So what does Israel want to tell Obama and what is he likely to offer or do on his upcoming visit?

US President Obama, PM Netanyahu at White House

US President Obama, PM Netanyahu at White House Photo: REUTERS/Ibraheem Abu Mustafa
We are told that President Barack Obama’s visit to Israel in late March will focus on Syria and Iran.So what does Israel want to tell Obama and what is he likely to offer or do? While it’s a bit early to discuss this, it is perhaps useful to prepare for various eventualities.

Syria

Presumably, Israel’s leadership will express a consensus view that its main concern is not who governs Syria but how they behave. There’s no sympathy in Israel for the Bashar Assad dictatorship, which has long sponsored terrorism against Israel. In addition, it is widely recognized that the regime’s fall means a defeat for Iran, which would be losing its principal ally.

The situation has also opened gaps between Iran and Turkey, which has been very friendly toward Iran (a point the Obama administration has ignored). And if Israel ever did attack Iranian nuclear installations, an anti-Iran Sunni-ruled Syrian regime is less likely to do anything in response.

In addition to all that, a successful Syrian revolution would weaken Hezbollah in Lebanon, which at the moment is the biggest threat on Israel’s borders (Hamas is more likely to attack but less capable of doing serious damage), and could well mean that the Lebanese terrorist group will be too busy and insecure to renew the kind of attacks seen in 2006 and earlier years.

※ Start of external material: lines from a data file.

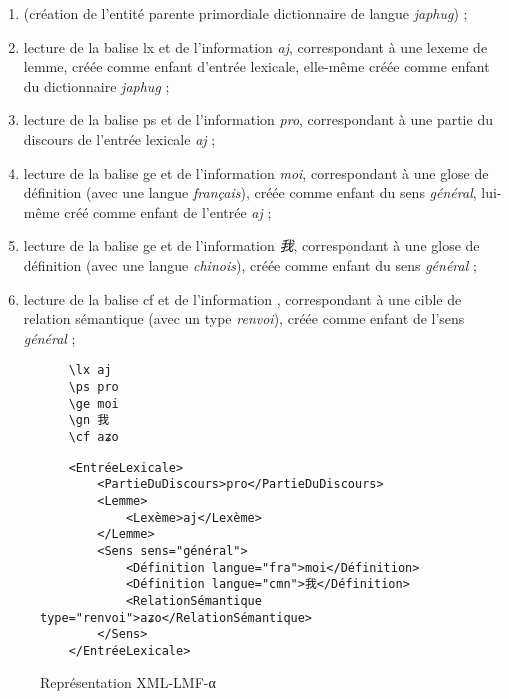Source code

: \documentclass[10pt]{report}
\newcommand{\balise}[1]{\textcolor{red!80}{#1}}
\newcommand{\entité}[1]{\textcolor{blue!80!black}{#1}}
\newcommand{\caractéristique}[1]{\textcolor{green!60!black}{#1}}
\begin{document}
\begin{enumerate}
	\item (création de l’entité parente primordiale \entité{dictionnaire} de \caractéristique{langue} \textit{japhug}) ;
	\item lecture de la balise \balise{lx} et de l’information \textit{aj}, correspondant à une \caractéristique{lexeme} de \entité{lemme}, créée comme enfant d’\entité{entrée lexicale}, elle-même créée comme enfant du \entité{dictionnaire} \textit{japhug} ;
	\item lecture de la balise \balise{ps} et de l’information \textit{pro}, correspondant à une \caractéristique{partie du discours} de l’\entité{entrée lexicale} \textit{aj} ;
	\item lecture de la balise \balise{ge} et de l’information \textit{moi}, correspondant à une \caractéristique{glose} de \entité{définition} (avec une \caractéristique{langue} \textit{français}), créée comme enfant du \entité{sens} \textit{général}, lui-même créé comme enfant de l’\entité{entrée} \textit{aj} ;
	\item lecture de la balise \balise{ge} et de l’information \textit{我}, correspondant à une \caractéristique{glose} de \entité{définition} (avec une \caractéristique{langue} \textit{chinois}), créée comme enfant du \entité{sens} \textit{général} ;
	\item lecture de la balise \balise{cf} et de l’information \textit{}, correspondant à une \caractéristique{cible} de \entité{relation sémantique} (avec un \caractéristique{type} \textit{renvoi}), créée comme enfant de l’\entité{sens} \textit{général} ;
\end{enumerate}

\begin{figure}[H]
	\centering
	\begin{minipage}{0.2\linewidth}
    \begin{verbatim}
    \lx aj
    \ps pro
    \ge moi
    \gn 我
    \cf aʑo
    \end{verbatim}
	\end{minipage}%
	\begin{minipage}{0.8\linewidth}
    \begin{verbatim}
    <EntréeLexicale>
        <PartieDuDiscours>pro</PartieDuDiscours>
        <Lemme>
            <Lexème>aj</Lexème>
        </Lemme>
        <Sens sens="général">
            <Définition langue="fra">moi</Définition>
            <Définition langue="cmn">我</Définition>
            <RelationSémantique type="renvoi">aʑo</RelationSémantique>
        </Sens>	
    </EntréeLexicale>
    \end{verbatim}	
	\end{minipage} 
	\caption{Représentation XML-LMF-α}
	\label{rep-xml-lmf-α}
\end{figure}
\end{document}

Yet what will replace the current government of Syria? Israel will stress that it worries about a Muslim Brotherhood regime that will try to step up the conflict with Israel, including backing its own terrorist clients in Lebanon and Gaza.

Another point – which the Obama administration doesn’t seem to comprehend (though some of its officials worry about this) – is that such a regime would be permissive toward Salafist groups wanting to attack Israel across the border, along with a high degree of anarchy in that part of southern Syria, with the same effect.

Israel will also warn that lots of weapons, including some very advanced ones, are pouring into Syria that will not be secured after the civil war ends and that will end in the hands of terrorists to whom they will either be sold, or even given directly by the American-Turkish- Qatari-Saudi strategy. They might point to Libya as an example of this process. Perhaps some future US ambassador to Syria and other operatives will be murdered trying to get some of those weapons back.

The US government will talk about the prospects for democracy in Syria, how the Muslim Brotherhood there is going to be moderate and pragmatic, and how the aim of US policy is to use the Brotherhood to restrain the Salafists.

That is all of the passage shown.